Colorectal cancer, a disease in the colon or rectum, will cause more than 52,000 deaths in 2022, according to an estimate by the American Cancer society. It is the second-leading cause of cancer deaths in the U.S.

Numbers like that are scary, but effective screening, treatment, and prevention methods are critical. However, once-a-decade colonoscopies may not fit that bill. The study, which included more than 84,000 participants ages 55 to 64 from Poland, Norway, and Sweden, was the first on record to compare colposcopies to no cancer screening in a head-to-head randomized trial.

The results refute research from 2016 that indicated that colonoscopies could significantly reduce diagnosis and fatality from colon cancer.

arms of doctor with red stethoscope

Dr. Michael Bretthauer, a gastroenterologist and leader of the clinical effectiveness group at the University of Oslo in Norway, is encouraging people to embrace it. “We may have oversold the message for the last 10 years or so, and we have to wind it back a little,” he said, according to a CNN report.

That said, other experts applauded the study but advised people to interpret the results with caution, in part because less than half of the invited participants (42%) got a colonoscopy.

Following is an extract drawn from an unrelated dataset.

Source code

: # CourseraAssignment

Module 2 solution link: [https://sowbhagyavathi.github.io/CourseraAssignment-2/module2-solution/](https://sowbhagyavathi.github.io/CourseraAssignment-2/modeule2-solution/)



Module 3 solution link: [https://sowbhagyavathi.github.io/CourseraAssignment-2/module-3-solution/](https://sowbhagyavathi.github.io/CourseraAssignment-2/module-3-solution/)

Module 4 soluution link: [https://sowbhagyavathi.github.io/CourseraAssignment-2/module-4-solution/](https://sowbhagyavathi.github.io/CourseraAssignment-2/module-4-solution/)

When study authors filtered results by the number of individuals who went for the procedure (12,000 of the 28,000 invited to get one), the procedure reduced colon cancer risk by 31% and death from the disease by 50%.

Currently, the U.S. Preventative Services Task Force (USPSTF), an objective group that guides physician recommendations, suggests people 50 to 75 get tested for colon cancer using one of three options:

1. A colonoscopy procedure every 10 years

2. Stool testing each year

3. Sigmoidoscopy, another evaluation of the colon that is not as comprehensive as the colonoscopy, every five years, plus stool tests every two to three years

At this time, the USPSTF has not announced plans to re-evaluate these recommendations.